Fact: A waxing therapist cuts hairs before waxing
Hairs are often cut with scissors before a wax because they are long and will be painful to wax. This is very common with bikini waxing.
Myth: Waxing always gives perfect results
Hair grows in stages and is never at the same stage so it sometimes takes up to 3 waxing treatments to get a good result. It’s normal to find that hairs have come through earlier than expected with the first few waxes.
Truth: Ingrowth hairs can occur after waxing
Sometimes ingrown hairs occur after waxing because the skin thickens over the area where the hair was removed. To prevent ingrown hairs exfoliate with a gentle scrub a few days after waxing, and continue to do this once or twice a week. Also avoid touching the waxed area, excessive heat (such as very hot showers, saunas and hot tubs), exercise (this can cause sweating and chaffing), perfumed products, deodorant (I know this is a tricky one! Weigh it all up) and tight clothing that is irritating your skin for 24-48 hours after waxing.
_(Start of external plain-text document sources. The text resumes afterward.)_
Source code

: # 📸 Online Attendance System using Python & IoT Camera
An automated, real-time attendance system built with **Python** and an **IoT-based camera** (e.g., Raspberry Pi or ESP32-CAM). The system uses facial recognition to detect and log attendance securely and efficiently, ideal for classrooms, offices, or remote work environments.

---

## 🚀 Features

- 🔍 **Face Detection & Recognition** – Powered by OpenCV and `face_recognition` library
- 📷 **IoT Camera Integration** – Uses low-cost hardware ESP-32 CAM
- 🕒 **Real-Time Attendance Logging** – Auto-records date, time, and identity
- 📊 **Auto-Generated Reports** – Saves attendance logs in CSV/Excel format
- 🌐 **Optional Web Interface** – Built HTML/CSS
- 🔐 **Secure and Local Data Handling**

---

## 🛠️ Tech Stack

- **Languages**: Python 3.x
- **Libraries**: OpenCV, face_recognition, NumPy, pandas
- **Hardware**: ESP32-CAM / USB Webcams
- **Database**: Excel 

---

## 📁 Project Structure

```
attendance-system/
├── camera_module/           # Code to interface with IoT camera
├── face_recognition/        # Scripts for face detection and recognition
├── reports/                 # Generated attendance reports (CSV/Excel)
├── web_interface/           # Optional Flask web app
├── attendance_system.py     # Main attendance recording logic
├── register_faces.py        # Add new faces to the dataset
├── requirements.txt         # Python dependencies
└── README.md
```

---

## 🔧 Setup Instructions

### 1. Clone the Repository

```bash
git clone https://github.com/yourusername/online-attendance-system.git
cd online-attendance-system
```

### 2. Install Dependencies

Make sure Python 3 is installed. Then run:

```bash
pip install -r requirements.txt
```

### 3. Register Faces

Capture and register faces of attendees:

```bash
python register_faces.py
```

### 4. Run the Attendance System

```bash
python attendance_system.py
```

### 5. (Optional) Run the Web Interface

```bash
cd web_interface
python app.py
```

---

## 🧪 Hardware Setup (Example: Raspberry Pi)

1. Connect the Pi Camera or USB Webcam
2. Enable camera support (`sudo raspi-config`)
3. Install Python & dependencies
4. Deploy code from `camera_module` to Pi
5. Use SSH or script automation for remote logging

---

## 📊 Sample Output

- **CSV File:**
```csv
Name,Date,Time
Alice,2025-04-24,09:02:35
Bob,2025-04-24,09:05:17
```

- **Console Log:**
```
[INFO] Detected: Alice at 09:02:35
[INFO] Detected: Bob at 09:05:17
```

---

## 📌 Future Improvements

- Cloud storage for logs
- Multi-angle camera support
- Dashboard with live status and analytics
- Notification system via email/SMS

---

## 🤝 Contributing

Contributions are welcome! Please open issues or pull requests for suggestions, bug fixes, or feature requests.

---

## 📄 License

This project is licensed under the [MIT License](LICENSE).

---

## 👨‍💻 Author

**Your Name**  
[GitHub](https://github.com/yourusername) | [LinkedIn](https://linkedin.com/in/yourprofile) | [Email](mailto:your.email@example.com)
Myth: You have to be naked to have a bikini wax
I guess it depends on where you go, but I have done the skimpiest of Brazillian waxes all with the clients knickers still left on. Sometimes there was a bit of blurring between a Hollywood and a Brazillian at my salon, but I was very accommodating like that!
Fact: It’s better not to apply moisturiser before waxing
It’s best not to apply any products before having a wax as they can create a barrier resulting in the wax not being able to stick to the skin. If you’re going to a professional they will apply a pre-wax lotion and talcum powder before they give you your wax (or whatever pre wax product they use).